WHAT IS BEING ASKED ▸ Each entry needs to be reproduced exactly as it is.

DATA ▸
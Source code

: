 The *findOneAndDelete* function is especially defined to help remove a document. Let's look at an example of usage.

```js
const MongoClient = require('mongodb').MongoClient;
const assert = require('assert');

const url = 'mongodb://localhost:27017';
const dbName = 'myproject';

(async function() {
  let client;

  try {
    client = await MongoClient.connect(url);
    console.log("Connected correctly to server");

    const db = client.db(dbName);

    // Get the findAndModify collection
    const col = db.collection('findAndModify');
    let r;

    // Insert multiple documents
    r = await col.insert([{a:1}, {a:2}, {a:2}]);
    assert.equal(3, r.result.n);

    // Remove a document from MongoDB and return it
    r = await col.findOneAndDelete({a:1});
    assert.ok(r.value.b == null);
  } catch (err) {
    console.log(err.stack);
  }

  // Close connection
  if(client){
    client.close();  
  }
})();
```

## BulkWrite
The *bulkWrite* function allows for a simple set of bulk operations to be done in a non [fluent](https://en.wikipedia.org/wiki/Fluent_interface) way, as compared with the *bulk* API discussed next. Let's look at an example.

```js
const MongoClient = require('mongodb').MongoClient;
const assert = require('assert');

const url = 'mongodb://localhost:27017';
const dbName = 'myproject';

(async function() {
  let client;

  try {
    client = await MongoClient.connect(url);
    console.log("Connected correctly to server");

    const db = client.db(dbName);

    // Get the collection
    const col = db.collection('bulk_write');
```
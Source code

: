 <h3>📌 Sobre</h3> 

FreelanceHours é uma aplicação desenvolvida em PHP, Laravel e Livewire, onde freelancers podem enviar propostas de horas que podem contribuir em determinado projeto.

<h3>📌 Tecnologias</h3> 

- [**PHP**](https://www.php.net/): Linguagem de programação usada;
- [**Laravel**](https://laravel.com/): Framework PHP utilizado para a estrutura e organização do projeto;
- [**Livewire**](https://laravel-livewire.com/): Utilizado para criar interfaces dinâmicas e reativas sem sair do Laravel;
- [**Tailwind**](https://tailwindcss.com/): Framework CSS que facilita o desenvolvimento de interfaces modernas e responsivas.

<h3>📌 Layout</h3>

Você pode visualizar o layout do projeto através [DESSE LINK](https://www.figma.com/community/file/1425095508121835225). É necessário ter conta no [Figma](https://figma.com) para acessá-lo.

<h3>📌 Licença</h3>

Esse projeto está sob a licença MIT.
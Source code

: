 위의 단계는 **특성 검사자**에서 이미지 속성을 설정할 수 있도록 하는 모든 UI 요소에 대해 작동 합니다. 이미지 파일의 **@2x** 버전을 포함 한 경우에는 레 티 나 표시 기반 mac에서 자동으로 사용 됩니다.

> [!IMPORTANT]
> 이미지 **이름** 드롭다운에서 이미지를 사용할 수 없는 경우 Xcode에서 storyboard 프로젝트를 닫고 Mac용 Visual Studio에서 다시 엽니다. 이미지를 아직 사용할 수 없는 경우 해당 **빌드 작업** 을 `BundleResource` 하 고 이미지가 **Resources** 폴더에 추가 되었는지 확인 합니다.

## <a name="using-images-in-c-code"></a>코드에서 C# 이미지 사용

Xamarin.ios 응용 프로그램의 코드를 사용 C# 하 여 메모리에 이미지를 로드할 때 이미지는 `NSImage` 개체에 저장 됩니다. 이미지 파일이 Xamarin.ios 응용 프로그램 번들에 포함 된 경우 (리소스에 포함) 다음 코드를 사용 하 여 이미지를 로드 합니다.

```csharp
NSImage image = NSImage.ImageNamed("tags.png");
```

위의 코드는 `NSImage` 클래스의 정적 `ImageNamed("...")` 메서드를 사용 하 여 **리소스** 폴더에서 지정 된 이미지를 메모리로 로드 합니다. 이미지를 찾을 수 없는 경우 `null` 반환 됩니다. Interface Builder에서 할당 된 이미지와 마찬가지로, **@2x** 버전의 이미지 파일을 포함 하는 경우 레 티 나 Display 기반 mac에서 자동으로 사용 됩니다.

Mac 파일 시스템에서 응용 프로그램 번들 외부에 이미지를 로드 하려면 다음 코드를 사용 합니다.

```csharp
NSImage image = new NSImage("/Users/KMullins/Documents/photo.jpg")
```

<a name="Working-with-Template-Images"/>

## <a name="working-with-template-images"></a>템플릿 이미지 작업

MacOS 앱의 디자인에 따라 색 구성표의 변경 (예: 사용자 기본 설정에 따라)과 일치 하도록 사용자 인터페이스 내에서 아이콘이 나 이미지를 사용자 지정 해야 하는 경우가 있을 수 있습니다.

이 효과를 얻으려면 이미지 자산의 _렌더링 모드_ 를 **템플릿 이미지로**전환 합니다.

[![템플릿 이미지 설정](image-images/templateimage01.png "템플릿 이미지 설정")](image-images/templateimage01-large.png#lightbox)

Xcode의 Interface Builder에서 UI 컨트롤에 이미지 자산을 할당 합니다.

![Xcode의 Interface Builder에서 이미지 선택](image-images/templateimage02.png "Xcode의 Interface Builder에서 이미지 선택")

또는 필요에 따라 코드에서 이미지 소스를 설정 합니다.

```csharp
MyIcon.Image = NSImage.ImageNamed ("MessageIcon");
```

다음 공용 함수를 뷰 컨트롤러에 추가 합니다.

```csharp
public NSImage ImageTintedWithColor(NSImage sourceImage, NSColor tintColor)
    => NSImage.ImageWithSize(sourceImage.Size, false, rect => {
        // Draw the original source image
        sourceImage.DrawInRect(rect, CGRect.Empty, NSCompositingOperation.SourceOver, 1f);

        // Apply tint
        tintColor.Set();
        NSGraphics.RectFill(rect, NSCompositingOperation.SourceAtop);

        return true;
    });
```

RESULT OF THE EXERCISE ▸
Source code

: The *findOneAndDelete* function is especially defined to help remove a document. Let's look at an example of usage.

```js
const MongoClient = require('mongodb').MongoClient;
const assert = require('assert');

const url = 'mongodb://localhost:27017';
const dbName = 'myproject';

(async function() {
  let client;

  try {
    client = await MongoClient.connect(url);
    console.log("Connected correctly to server");

    const db = client.db(dbName);

    // Get the findAndModify collection
    const col = db.collection('findAndModify');
    let r;

    // Insert multiple documents
    r = await col.insert([{a:1}, {a:2}, {a:2}]);
    assert.equal(3, r.result.n);

    // Remove a document from MongoDB and return it
    r = await col.findOneAndDelete({a:1});
    assert.ok(r.value.b == null);
  } catch (err) {
    console.log(err.stack);
  }

  // Close connection
  if(client){
    client.close();  
  }
})();
```

## BulkWrite
The *bulkWrite* function allows for a simple set of bulk operations to be done in a non [fluent](https://en.wikipedia.org/wiki/Fluent_interface) way, as compared with the *bulk* API discussed next. Let's look at an example.

```js
const MongoClient = require('mongodb').MongoClient;
const assert = require('assert');

const url = 'mongodb://localhost:27017';
const dbName = 'myproject';

(async function() {
  let client;

  try {
    client = await MongoClient.connect(url);
    console.log("Connected correctly to server");

    const db = client.db(dbName);

    // Get the collection
    const col = db.collection('bulk_write');
```
Source code

: <h3>📌 Sobre</h3> 

FreelanceHours é uma aplicação desenvolvida em PHP, Laravel e Livewire, onde freelancers podem enviar propostas de horas que podem contribuir em determinado projeto.

<h3>📌 Tecnologias</h3> 

- [**PHP**](https://www.php.net/): Linguagem de programação usada;
- [**Laravel**](https://laravel.com/): Framework PHP utilizado para a estrutura e organização do projeto;
- [**Livewire**](https://laravel-livewire.com/): Utilizado para criar interfaces dinâmicas e reativas sem sair do Laravel;
- [**Tailwind**](https://tailwindcss.com/): Framework CSS que facilita o desenvolvimento de interfaces modernas e responsivas.

<h3>📌 Layout</h3>

Você pode visualizar o layout do projeto através [DESSE LINK](https://www.figma.com/community/file/1425095508121835225). É necessário ter conta no [Figma](https://figma.com) para acessá-lo.

<h3>📌 Licença</h3>

Esse projeto está sob a licença MIT.
Source code

: 위의 단계는 **특성 검사자**에서 이미지 속성을 설정할 수 있도록 하는 모든 UI 요소에 대해 작동 합니다. 이미지 파일의 **@2x** 버전을 포함 한 경우에는 레 티 나 표시 기반 mac에서 자동으로 사용 됩니다.

> [!IMPORTANT]
> 이미지 **이름** 드롭다운에서 이미지를 사용할 수 없는 경우 Xcode에서 storyboard 프로젝트를 닫고 Mac용 Visual Studio에서 다시 엽니다. 이미지를 아직 사용할 수 없는 경우 해당 **빌드 작업** 을 `BundleResource` 하 고 이미지가 **Resources** 폴더에 추가 되었는지 확인 합니다.

## <a name="using-images-in-c-code"></a>코드에서 C# 이미지 사용

Xamarin.ios 응용 프로그램의 코드를 사용 C# 하 여 메모리에 이미지를 로드할 때 이미지는 `NSImage` 개체에 저장 됩니다. 이미지 파일이 Xamarin.ios 응용 프로그램 번들에 포함 된 경우 (리소스에 포함) 다음 코드를 사용 하 여 이미지를 로드 합니다.

```csharp
NSImage image = NSImage.ImageNamed("tags.png");
```

위의 코드는 `NSImage` 클래스의 정적 `ImageNamed("...")` 메서드를 사용 하 여 **리소스** 폴더에서 지정 된 이미지를 메모리로 로드 합니다. 이미지를 찾을 수 없는 경우 `null` 반환 됩니다. Interface Builder에서 할당 된 이미지와 마찬가지로, **@2x** 버전의 이미지 파일을 포함 하는 경우 레 티 나 Display 기반 mac에서 자동으로 사용 됩니다.

Mac 파일 시스템에서 응용 프로그램 번들 외부에 이미지를 로드 하려면 다음 코드를 사용 합니다.

```csharp
NSImage image = new NSImage("/Users/KMullins/Documents/photo.jpg")
```

<a name="Working-with-Template-Images"/>

## <a name="working-with-template-images"></a>템플릿 이미지 작업

MacOS 앱의 디자인에 따라 색 구성표의 변경 (예: 사용자 기본 설정에 따라)과 일치 하도록 사용자 인터페이스 내에서 아이콘이 나 이미지를 사용자 지정 해야 하는 경우가 있을 수 있습니다.

이 효과를 얻으려면 이미지 자산의 _렌더링 모드_ 를 **템플릿 이미지로**전환 합니다.

[![템플릿 이미지 설정](image-images/templateimage01.png "템플릿 이미지 설정")](image-images/templateimage01-large.png#lightbox)

Xcode의 Interface Builder에서 UI 컨트롤에 이미지 자산을 할당 합니다.

![Xcode의 Interface Builder에서 이미지 선택](image-images/templateimage02.png "Xcode의 Interface Builder에서 이미지 선택")

또는 필요에 따라 코드에서 이미지 소스를 설정 합니다.

```csharp
MyIcon.Image = NSImage.ImageNamed ("MessageIcon");
```

다음 공용 함수를 뷰 컨트롤러에 추가 합니다.

```csharp
public NSImage ImageTintedWithColor(NSImage sourceImage, NSColor tintColor)
    => NSImage.ImageWithSize(sourceImage.Size, false, rect => {
        // Draw the original source image
        sourceImage.DrawInRect(rect, CGRect.Empty, NSCompositingOperation.SourceOver, 1f);

        // Apply tint
        tintColor.Set();
        NSGraphics.RectFill(rect, NSCompositingOperation.SourceAtop);

        return true;
    });
```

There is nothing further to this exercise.